On 15 July, 2021 I became great. Great in the very best sense of the word. My grandson and his wife brought forth into the world a baby boy, their first child, and with his birth I became a great-grandfather to Elazar Shalom ben Ariel Matityahu and to Rivka Shoshana Ben-Sorek. The Hebrew word “nin” for a great-grandchild hardly expresses the delight, the joy and the pride of becoming a great-grandfather for the first time.
Because of my age and distance I know that I will be unable to see the baby very often. They live in Baltimore, Maryland, USA and frequent visits are an impossibility. Thus, I am confined to the gorgeous photos of a gorgeous baby boy which they e-mail to me and which I kiss as a token of my kiss to Elazar.
Shortly after the announcement of his birth I went to the cemetery to my wife’s grave to share the happy news with her and to regret that she did not live to become a savta-raba, a great-grandmother. She would have been the greatest one.
Regarding names, I choose not to be a “saba-raba” (Hebrew for great-grandfather) but rather a “zaideh”, the Yiddish term. That was how I referred to my only grandfather, the first great love of my life. Sadly he died when I was only eight years old but no day passes ever since without my remembering him. The two greatest loves in my life were my zaideh, Moshe Tzvi and my beloved and sainted and blessed wife, Rahel. Hopefully, young Elazar may become my third greatest love.
Now in my daily prayers I ask God to bless my baby great-grandson with good health of body and clarity of mind, of long and happy years of life, for success in all that he chooses to do, and for the continuation of the religious faith and traditions of our family over centuries.
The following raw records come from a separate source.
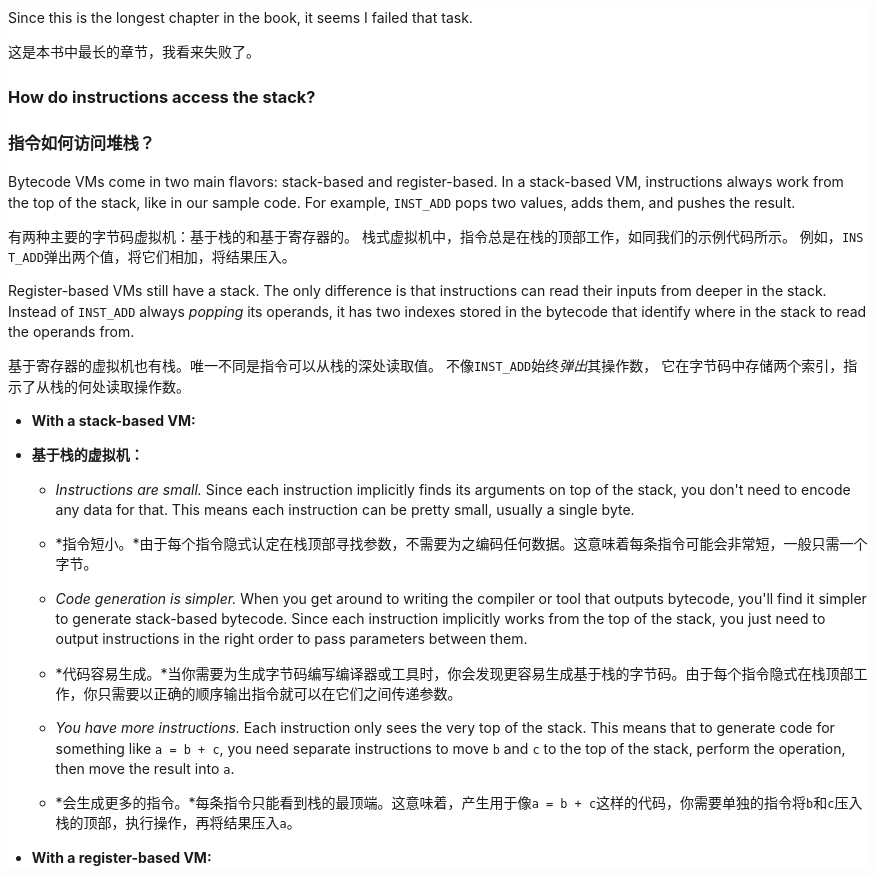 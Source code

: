 <aside name="failed">

Since this is the longest chapter in the book, it seems I failed that task.

这是本书中最长的章节，我看来失败了。

</aside>

### How do instructions access the stack?

### 指令如何访问堆栈？

Bytecode VMs come in two main flavors: stack-based and register-based. In a
stack-based VM, instructions always work from the top of the stack, like in our
sample code. For example, `INST_ADD` pops two values, adds them, and pushes the
result.

有两种主要的字节码虚拟机：基于栈的和基于寄存器的。
栈式虚拟机中，指令总是在栈的顶部工作，如同我们的示例代码所示。
例如，`INST_ADD`弹出两个值，将它们相加，将结果压入。

Register-based VMs still have a stack. The only difference is that instructions
can read their inputs from deeper in the stack. Instead of `INST_ADD` always *popping*
its operands, it has two indexes stored in the bytecode that identify where in
the stack to read the operands from.

基于寄存器的虚拟机也有栈。唯一不同是指令可以从栈的深处读取值。
不像`INST_ADD`始终*弹出*其操作数，
它在字节码中存储两个索引，指示了从栈的何处读取操作数。

 *  **With a stack-based VM:**

 *  **基于栈的虚拟机：**

     *  *Instructions are small.* Since each instruction implicitly finds its
        arguments on top of the stack, you don't need to encode any data for
        that. This means each instruction can be pretty small, usually a single
        byte.

     *  *指令短小。*由于每个指令隐式认定在栈顶部寻找参数，不需要为之编码任何数据。这意味着每条指令可能会非常短，一般只需一个字节。

     *  *Code generation is simpler.* When you get around to writing the
        compiler or tool that outputs bytecode, you'll find it simpler to
        generate stack-based bytecode. Since each instruction implicitly works
        from the top of the stack, you just need to output instructions in the
        right order to pass parameters between them.

    *   *代码容易生成。*当你需要为生成字节码编写编译器或工具时，你会发现更容易生成基于栈的字节码。由于每个指令隐式在栈顶部工作，你只需要以正确的顺序输出指令就可以在它们之间传递参数。

     *  *You have more instructions.* Each instruction only sees the very top of
        the stack. This means that to generate code for something like `a = b +
        c`, you need separate instructions to move `b` and `c` to the top of the
        stack, perform the operation, then move the result into `a`.

     *  *会生成更多的指令。*每条指令只能看到栈的最顶端。这意味着，产生用于像`a = b + c`这样的代码，你需要单独的指令将`b`和`c`压入栈的顶部，执行操作，再将结果压入`a`。

 *  **With a register-based VM:**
I pray that my grandson, Elazar’s abba, will be gentle when changing the dozens of diapers daily so that there are no leakages or spills!
I add a prayer that their second “child-to-be” will be born within a year as is the custom of ultra-orthodox Jews, a tradition by which they live.
My wife gave birth to our second child when our firstborn was only fourteen months old. We were caring for two babies at the same time. Not an easy job!
Since Elazar was delivered by Caesarean section there is no pidyon ha-ben, the party in which the father redeems his child from a Kohen, a member of the Aaronic holy family of Jerusalem Temple priests two thousand years ago.
What are the duties of a great-grandfather? To love and to cherish his great-grandchild. To pray that God will help him to grow from infancy, to childhood, to youth, to adolescence and to adulthood healthy and strong, dedicated to serving God with all his heart, with all his soul and with all his might.
Facing reality, I understand that I will be unable to watch him grow. At the age of 88 I hope for a few more years of life which will still separate me from Elazar’s growth and development. Better fewer than none !
But for this precious time of my old-age, I pray to be able to hold baby Elazar Shalom in my arms, to kiss his head and face instead of only photos.
And I thank my heavenly Father for granting me a life in which I can be called “great” for a good reason.
Long life and much love to my infant two-week-old grandson Elazar Shalom. Welcome into the Ben-Sorek tribe!